* **WORK ITEM**: Pictures aside, quote the whole listing exactly.
# # # #
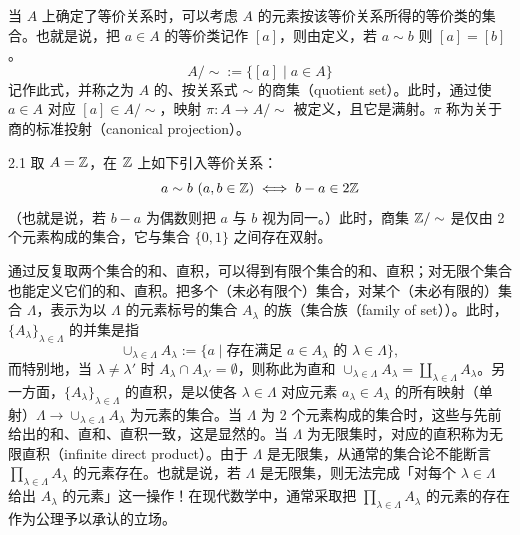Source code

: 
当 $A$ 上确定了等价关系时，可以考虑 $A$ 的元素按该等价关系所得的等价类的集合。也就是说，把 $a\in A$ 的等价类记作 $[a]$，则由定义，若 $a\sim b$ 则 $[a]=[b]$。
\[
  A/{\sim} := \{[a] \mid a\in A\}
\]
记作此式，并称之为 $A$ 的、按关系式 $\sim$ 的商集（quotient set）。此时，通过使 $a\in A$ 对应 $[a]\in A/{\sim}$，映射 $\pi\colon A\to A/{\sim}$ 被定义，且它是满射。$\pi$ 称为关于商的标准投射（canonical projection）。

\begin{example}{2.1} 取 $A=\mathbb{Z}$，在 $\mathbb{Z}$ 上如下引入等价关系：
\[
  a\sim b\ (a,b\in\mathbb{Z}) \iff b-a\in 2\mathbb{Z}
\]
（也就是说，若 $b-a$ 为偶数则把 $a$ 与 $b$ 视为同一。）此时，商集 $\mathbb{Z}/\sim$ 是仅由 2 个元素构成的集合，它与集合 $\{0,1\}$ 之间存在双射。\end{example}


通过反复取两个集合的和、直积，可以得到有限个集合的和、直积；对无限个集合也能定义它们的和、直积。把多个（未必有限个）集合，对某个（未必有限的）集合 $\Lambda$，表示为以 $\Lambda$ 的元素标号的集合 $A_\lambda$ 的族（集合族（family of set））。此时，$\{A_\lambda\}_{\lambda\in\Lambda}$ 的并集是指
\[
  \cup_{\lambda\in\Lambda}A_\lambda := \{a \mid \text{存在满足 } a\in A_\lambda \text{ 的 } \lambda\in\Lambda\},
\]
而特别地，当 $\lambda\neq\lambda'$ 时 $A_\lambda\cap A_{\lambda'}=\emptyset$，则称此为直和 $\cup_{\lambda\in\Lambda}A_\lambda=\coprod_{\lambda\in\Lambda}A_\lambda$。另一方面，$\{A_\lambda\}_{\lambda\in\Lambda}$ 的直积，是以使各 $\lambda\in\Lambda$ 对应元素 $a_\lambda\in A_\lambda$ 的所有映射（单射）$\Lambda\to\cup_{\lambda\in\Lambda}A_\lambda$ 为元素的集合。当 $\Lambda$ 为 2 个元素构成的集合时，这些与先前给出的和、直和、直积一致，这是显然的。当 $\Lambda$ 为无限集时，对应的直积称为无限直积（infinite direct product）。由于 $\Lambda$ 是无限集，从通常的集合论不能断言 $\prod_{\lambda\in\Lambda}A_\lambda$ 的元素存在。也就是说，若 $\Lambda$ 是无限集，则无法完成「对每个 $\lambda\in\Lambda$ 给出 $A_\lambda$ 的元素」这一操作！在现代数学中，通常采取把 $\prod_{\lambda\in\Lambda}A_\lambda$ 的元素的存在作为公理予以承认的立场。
# # # #
* **SOLVED PROBLEM**:
Source code

: 
当 $A$ 上确定了等价关系时，可以考虑 $A$ 的元素按该等价关系所得的等价类的集合。也就是说，把 $a\in A$ 的等价类记作 $[a]$，则由定义，若 $a\sim b$ 则 $[a]=[b]$。
\[
  A/{\sim} := \{[a] \mid a\in A\}
\]
记作此式，并称之为 $A$ 的、按关系式 $\sim$ 的商集（quotient set）。此时，通过使 $a\in A$ 对应 $[a]\in A/{\sim}$，映射 $\pi\colon A\to A/{\sim}$ 被定义，且它是满射。$\pi$ 称为关于商的标准投射（canonical projection）。

\begin{example}{2.1} 取 $A=\mathbb{Z}$，在 $\mathbb{Z}$ 上如下引入等价关系：
\[
  a\sim b\ (a,b\in\mathbb{Z}) \iff b-a\in 2\mathbb{Z}
\]
（也就是说，若 $b-a$ 为偶数则把 $a$ 与 $b$ 视为同一。）此时，商集 $\mathbb{Z}/\sim$ 是仅由 2 个元素构成的集合，它与集合 $\{0,1\}$ 之间存在双射。\end{example}


通过反复取两个集合的和、直积，可以得到有限个集合的和、直积；对无限个集合也能定义它们的和、直积。把多个（未必有限个）集合，对某个（未必有限的）集合 $\Lambda$，表示为以 $\Lambda$ 的元素标号的集合 $A_\lambda$ 的族（集合族（family of set））。此时，$\{A_\lambda\}_{\lambda\in\Lambda}$ 的并集是指
\[
  \cup_{\lambda\in\Lambda}A_\lambda := \{a \mid \text{存在满足 } a\in A_\lambda \text{ 的 } \lambda\in\Lambda\},
\]
而特别地，当 $\lambda\neq\lambda'$ 时 $A_\lambda\cap A_{\lambda'}=\emptyset$，则称此为直和 $\cup_{\lambda\in\Lambda}A_\lambda=\coprod_{\lambda\in\Lambda}A_\lambda$。另一方面，$\{A_\lambda\}_{\lambda\in\Lambda}$ 的直积，是以使各 $\lambda\in\Lambda$ 对应元素 $a_\lambda\in A_\lambda$ 的所有映射（单射）$\Lambda\to\cup_{\lambda\in\Lambda}A_\lambda$ 为元素的集合。当 $\Lambda$ 为 2 个元素构成的集合时，这些与先前给出的和、直和、直积一致，这是显然的。当 $\Lambda$ 为无限集时，对应的直积称为无限直积（infinite direct product）。由于 $\Lambda$ 是无限集，从通常的集合论不能断言 $\prod_{\lambda\in\Lambda}A_\lambda$ 的元素存在。也就是说，若 $\Lambda$ 是无限集，则无法完成「对每个 $\lambda\in\Lambda$ 给出 $A_\lambda$ 的元素」这一操作！在现代数学中，通常采取把 $\prod_{\lambda\in\Lambda}A_\lambda$ 的元素的存在作为公理予以承认的立场。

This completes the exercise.